Understanding Terraform State

Terraform uses a state file to map the resources in your configuration to real-world resources in cloud environments. This state allows Terraform to identify what has been created, what should be modified, and what should be deleted. But drifts occur when changes are made outside of Terraform, causing the state file and real-world resources to diverge.

Common Drift Scenarios

a. Detached Database Volume

Scenario: You’re performing a backup and decide to manually detach a database volume in AWS. When you attempt to run Terraform, it tries to remount the volume, interrupting the backup process.

Solution:

Remove the volume from Terraform state.

terraform state rm aws_volume_attachment.db02_volume1_attachment

Import the current state of the volume.

terraform import aws_volume_attachment.db02_volume1_attachment /dev/sdf:vol-0ae468fd40c3c12b7:i-08ec40a34d924f99e

b.
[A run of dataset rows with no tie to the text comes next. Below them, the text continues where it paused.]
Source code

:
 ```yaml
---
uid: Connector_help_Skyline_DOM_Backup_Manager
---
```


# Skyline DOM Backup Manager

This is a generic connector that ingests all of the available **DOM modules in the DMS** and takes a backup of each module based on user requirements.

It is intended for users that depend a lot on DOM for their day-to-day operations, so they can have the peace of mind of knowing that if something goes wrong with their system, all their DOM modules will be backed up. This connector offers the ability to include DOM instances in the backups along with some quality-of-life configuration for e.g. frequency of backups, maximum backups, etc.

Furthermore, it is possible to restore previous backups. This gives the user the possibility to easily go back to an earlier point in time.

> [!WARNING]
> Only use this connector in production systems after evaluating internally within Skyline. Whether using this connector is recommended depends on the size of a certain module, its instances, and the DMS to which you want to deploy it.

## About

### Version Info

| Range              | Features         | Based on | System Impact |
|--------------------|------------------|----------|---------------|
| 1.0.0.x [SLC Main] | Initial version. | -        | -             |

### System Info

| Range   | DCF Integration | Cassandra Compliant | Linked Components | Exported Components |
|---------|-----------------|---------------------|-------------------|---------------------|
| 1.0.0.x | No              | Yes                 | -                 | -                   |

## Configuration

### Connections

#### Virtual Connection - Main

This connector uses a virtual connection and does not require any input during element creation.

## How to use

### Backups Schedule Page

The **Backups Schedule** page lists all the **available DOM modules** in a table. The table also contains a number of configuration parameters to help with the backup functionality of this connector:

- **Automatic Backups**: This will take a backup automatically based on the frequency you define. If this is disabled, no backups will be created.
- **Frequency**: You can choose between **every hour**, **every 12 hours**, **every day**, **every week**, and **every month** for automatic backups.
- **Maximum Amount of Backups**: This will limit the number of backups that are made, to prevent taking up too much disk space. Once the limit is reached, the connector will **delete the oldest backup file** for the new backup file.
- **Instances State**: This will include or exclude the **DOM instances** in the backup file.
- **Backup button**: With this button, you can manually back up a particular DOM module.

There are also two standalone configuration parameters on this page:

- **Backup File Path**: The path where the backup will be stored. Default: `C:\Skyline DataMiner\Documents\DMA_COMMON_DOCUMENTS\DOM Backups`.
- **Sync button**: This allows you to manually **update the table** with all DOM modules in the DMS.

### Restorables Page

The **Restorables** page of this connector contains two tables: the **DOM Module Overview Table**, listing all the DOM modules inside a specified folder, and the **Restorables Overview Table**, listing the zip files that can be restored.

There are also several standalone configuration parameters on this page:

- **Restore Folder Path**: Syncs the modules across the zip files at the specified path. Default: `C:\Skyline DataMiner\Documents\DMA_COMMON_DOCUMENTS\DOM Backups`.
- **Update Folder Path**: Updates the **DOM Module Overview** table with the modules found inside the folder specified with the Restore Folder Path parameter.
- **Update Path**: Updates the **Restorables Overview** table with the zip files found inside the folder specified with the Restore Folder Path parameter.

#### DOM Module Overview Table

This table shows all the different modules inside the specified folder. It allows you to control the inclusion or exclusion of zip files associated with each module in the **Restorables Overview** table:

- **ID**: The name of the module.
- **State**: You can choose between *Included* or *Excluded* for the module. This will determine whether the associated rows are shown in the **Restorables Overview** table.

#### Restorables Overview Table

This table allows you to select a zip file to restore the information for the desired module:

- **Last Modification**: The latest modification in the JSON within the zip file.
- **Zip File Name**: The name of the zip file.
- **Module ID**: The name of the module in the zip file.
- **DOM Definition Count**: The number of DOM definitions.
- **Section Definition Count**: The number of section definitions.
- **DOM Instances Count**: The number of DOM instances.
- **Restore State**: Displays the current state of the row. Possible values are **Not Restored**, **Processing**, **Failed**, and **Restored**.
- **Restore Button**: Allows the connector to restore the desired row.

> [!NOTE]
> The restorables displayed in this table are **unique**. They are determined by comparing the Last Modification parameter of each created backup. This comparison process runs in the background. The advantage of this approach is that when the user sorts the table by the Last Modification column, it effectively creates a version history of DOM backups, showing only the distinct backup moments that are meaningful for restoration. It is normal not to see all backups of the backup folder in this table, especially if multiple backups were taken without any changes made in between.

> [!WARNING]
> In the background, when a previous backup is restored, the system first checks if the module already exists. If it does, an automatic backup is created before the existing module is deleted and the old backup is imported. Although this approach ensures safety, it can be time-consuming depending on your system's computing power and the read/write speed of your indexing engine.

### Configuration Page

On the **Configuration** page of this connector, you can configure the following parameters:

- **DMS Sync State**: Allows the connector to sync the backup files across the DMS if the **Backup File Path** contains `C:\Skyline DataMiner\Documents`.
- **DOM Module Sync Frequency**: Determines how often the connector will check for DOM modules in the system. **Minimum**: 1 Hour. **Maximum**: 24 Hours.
Elastic IPs Disassociation

Scenario: An Elastic IP has been manually disassociated from an instance.

Solution:

Remove the association from Terraform state.

terraform state rm aws_eip_association.example

Import the current state.

terraform import aws_eip_association.example eipalloc-12345678

c. ALB Target Group Changes

Scenario: A target group for an Application Load Balancer (ALB) was modified outside Terraform.

Solution:

Remove the target group from Terraform state.
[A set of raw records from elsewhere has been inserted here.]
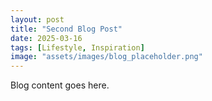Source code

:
 ```yaml
---
layout: post
title: "Second Blog Post"
date: 2025-03-16
tags: [Lifestyle, Inspiration]
image: "assets/images/blog_placeholder.png"
---
```

Blog content goes here.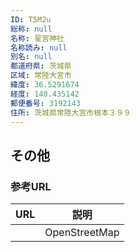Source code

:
```yaml
---
ID: T5M2u
総称: null
名称: 星宮神社
名称読み: null
別名: null
都道府県: 茨城県
区域: 常陸大宮市
緯度: 36.5291674
経度: 140.435142
郵便番号: 3192143
住所: 茨城県常陸大宮市根本３９９
---
```


## その他

### 参考URL

| URL | 説明          |
| --- | ------------- |
|     | OpenStreetMap |
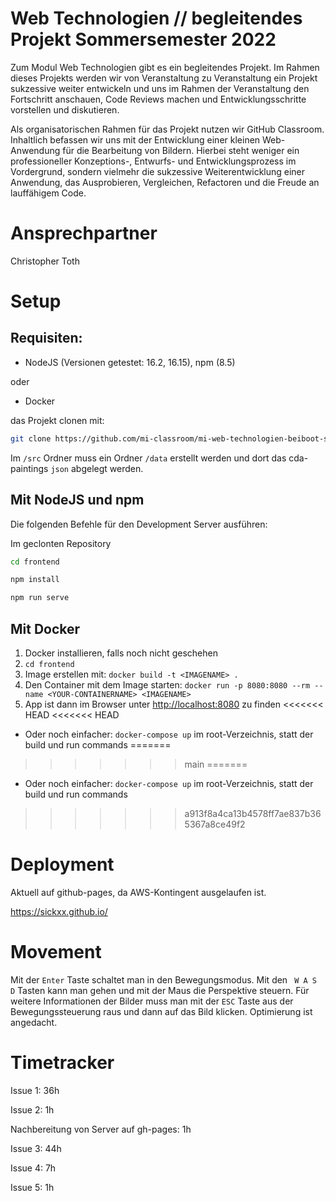 # Web Technologien // begleitendes Projekt Sommersemester 2022

Zum Modul Web Technologien gibt es ein begleitendes Projekt. Im Rahmen dieses Projekts werden wir von Veranstaltung zu Veranstaltung ein Projekt sukzessive weiter entwickeln und uns im Rahmen der Veranstaltung den Fortschritt anschauen, Code Reviews machen und Entwicklungsschritte vorstellen und diskutieren.

Als organisatorischen Rahmen für das Projekt nutzen wir GitHub Classroom. Inhaltlich befassen wir uns mit der Entwicklung einer kleinen Web-Anwendung für die Bearbeitung von Bildern. Hierbei steht weniger ein professioneller Konzeptions-, Entwurfs- und Entwicklungsprozess im Vordergrund, sondern vielmehr die sukzessive Weiterentwicklung einer Anwendung, das Ausprobieren, Vergleichen, Refactoren und die Freude an lauffähigem Code.

# Ansprechpartner
Christopher Toth

# Setup
## Requisiten:
  - NodeJS (Versionen getestet: 16.2, 16.15), npm (8.5)

  oder

  - Docker

das Projekt clonen mit:
```sh
git clone https://github.com/mi-classroom/mi-web-technologien-beiboot-ss2022-SickxX.git
```

Im `/src` Ordner muss ein Ordner `/data` erstellt werden und dort das cda-paintings `json` abgelegt werden.
## Mit NodeJS und npm
Die folgenden Befehle für den Development Server ausführen:

Im geclonten Repository
```sh
cd frontend
```
```sh
npm install
```
```sh
npm run serve
```
## Mit Docker
1. Docker installieren, falls noch nicht geschehen
2. `cd frontend`
3. Image erstellen mit: `docker build -t <IMAGENAME> . `
4. Den Container mit dem Image starten: `docker run -p 8080:8080 --rm --name <YOUR-CONTAINERNAME> <IMAGENAME>`
5. App ist dann im Browser unter [http://localhost:8080](http://localhost:8080) zu finden
<<<<<<< HEAD
<<<<<<< HEAD

- Oder noch einfacher:
`docker-compose up` im root-Verzeichnis, statt der build und run commands
=======
>>>>>>> main
=======

- Oder noch einfacher:
`docker-compose up` im root-Verzeichnis, statt der build und run commands
>>>>>>> a913f8a4ca13b4578ff7ae837b365367a8ce49f2

# Deployment

Aktuell auf github-pages, da AWS-Kontingent ausgelaufen ist.

https://sickxx.github.io/

# Movement

Mit der `Enter` Taste schaltet man in den Bewegungsmodus. Mit den ` W A S D` Tasten kann man gehen und mit der Maus die Perspektive steuern. Für weitere Informationen der Bilder muss man mit der `ESC` Taste aus der Bewegungssteuerung raus und dann auf das Bild klicken. Optimierung ist angedacht.

# Timetracker

Issue 1: 36h 

Issue 2: 1h

Nachbereitung von Server auf gh-pages: 1h

Issue 3: 44h

Issue 4: 7h

Issue 5: 1h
terraform state rm aws_lb_target_group.example

Import the modified target group state.

terraform import aws_lb_target_group.example arn:aws:elasticloadbalancing:region:account-id:targetgroup/target-group-name/target-group-id

Preventing Accidental Deletions

Accidentally deleting a production resource is a concern many engineers have. Terraform provides safeguards against this:

Resource Lifecycle: Using the prevent_destroy lifecycle directive, you can ensure Terraform doesn’t accidentally destroy a resource.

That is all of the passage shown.